The regiment only used HEAT in the summer of 1944 on August 30th near the city of Gorodisk, when engaging enemy tanks.

The optimal distance to fire HEAT is 400-600 meters. At 500 meters the front armour of a T-6 (Tiger) tank can be penetrated. At a range of 600 meters and more the front armour cannot be penetrated. If the turret is hit, it becomes jammed and the tank becomes unable to fight. The side armour of the T-6 tank can be penetrated from up to 800 meters, in this case the angle of impact needs to be large. At a range of 1000 meters it is only possible to fight Tiger tanks by firing at the tracks and the armament of the tank (the track can be destroyed at a range of up to 1200 meters). Firing at the Tiger's armour from over 1000 meters away is ineffective.

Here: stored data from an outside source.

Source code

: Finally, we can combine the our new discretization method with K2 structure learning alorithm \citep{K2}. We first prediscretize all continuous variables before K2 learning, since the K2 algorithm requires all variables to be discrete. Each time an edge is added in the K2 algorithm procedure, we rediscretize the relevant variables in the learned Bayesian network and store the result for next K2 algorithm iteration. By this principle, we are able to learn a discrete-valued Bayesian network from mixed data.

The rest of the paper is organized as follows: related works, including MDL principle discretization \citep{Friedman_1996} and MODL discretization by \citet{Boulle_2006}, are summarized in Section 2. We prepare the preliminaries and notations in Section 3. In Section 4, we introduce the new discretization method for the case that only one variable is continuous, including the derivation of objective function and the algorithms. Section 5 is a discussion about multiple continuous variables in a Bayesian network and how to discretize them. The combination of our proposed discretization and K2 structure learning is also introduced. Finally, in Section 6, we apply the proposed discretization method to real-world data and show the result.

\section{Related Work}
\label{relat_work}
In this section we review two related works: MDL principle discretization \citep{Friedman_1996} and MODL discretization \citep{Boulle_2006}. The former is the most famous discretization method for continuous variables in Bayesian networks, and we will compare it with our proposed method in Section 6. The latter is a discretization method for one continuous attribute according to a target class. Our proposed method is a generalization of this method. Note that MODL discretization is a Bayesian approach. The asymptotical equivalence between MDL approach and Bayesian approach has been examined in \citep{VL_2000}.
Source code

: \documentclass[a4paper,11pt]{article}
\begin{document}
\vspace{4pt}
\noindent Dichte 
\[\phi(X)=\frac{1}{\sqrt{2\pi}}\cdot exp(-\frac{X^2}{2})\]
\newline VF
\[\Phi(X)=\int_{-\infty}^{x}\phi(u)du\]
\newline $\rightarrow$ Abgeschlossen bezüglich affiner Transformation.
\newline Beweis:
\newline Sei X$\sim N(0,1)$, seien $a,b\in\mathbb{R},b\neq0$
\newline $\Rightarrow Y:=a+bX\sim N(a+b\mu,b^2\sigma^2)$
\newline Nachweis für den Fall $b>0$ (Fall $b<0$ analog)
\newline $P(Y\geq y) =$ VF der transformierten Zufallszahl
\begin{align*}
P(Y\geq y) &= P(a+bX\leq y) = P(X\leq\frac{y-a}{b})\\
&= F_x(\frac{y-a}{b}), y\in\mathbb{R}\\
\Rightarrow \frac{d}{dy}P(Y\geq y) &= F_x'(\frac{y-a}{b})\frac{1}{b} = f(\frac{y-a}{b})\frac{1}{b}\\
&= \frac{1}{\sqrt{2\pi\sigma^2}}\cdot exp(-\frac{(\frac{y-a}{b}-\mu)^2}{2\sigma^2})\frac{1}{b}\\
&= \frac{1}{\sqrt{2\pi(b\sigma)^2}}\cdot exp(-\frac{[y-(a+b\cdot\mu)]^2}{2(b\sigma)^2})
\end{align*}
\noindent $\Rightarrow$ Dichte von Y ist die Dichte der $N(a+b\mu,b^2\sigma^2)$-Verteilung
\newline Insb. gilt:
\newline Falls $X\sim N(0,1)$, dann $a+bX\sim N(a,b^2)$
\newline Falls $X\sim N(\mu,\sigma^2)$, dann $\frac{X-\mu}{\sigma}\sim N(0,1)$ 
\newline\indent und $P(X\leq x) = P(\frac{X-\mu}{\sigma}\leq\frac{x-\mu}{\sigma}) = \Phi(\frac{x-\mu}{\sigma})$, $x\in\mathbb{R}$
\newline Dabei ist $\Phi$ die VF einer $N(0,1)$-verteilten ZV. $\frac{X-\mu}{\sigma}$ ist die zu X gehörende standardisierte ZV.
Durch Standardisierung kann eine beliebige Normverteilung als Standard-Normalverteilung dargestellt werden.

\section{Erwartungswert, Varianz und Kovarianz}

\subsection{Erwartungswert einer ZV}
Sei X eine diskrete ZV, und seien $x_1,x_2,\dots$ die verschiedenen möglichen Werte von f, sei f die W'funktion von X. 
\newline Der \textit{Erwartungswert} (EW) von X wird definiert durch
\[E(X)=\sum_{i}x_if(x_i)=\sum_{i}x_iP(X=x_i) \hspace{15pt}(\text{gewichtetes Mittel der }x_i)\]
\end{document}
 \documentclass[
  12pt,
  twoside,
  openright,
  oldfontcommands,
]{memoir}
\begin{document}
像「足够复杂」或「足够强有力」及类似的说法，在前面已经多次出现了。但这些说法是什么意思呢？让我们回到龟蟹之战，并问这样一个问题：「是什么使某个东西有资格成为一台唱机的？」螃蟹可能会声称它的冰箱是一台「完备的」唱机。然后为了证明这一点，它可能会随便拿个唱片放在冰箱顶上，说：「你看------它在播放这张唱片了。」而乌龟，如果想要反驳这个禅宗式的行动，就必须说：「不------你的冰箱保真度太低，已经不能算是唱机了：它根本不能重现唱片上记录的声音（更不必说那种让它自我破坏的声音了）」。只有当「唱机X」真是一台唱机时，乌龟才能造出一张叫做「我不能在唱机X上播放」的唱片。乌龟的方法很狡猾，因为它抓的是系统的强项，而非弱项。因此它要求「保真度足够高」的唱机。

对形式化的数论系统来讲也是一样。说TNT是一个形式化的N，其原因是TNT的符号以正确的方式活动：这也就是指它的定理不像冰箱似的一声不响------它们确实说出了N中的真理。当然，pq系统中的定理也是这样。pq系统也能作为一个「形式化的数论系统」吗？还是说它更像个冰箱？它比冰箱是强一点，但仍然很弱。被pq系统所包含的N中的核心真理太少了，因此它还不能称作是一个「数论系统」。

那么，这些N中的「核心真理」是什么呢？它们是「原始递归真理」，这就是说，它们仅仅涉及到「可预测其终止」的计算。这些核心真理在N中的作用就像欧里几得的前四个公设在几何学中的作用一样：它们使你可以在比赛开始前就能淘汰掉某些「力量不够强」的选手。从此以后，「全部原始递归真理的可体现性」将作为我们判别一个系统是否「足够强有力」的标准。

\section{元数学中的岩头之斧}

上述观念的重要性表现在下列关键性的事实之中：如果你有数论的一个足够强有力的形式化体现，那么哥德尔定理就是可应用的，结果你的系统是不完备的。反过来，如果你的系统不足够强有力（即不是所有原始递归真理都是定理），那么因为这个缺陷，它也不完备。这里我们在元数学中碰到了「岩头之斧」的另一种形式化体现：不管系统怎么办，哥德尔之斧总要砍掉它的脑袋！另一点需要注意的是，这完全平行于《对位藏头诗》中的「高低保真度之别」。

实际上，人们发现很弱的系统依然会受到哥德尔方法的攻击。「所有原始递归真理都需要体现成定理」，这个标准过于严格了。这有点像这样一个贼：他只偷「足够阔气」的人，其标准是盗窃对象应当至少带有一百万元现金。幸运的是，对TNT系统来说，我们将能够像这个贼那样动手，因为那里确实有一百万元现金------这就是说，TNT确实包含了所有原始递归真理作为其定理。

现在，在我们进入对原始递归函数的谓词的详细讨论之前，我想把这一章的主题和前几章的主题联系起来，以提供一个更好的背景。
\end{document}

The front armour of a medium tank can be penetrated at 800-900 meters.

If the shell hits an APC from any distance, it will be disabled.

HEAT ammunition was not used to fire at fortifications.

To improve the shell, it is necessary to increase the muzzle velocity, which will increase its effective range.

Chief of Staff of the 305th Howitzer Artillery Regiment, Major Agamas
Assistant Chief of Staff of the 305th Howitzer Artillery Regiment, Guards Captain Kharitonov"


  1. I thought the performance of HEAT shells wasn't affected by distance. Why would the front armor be vulnerable from 500 meters but impervious to fire at 600?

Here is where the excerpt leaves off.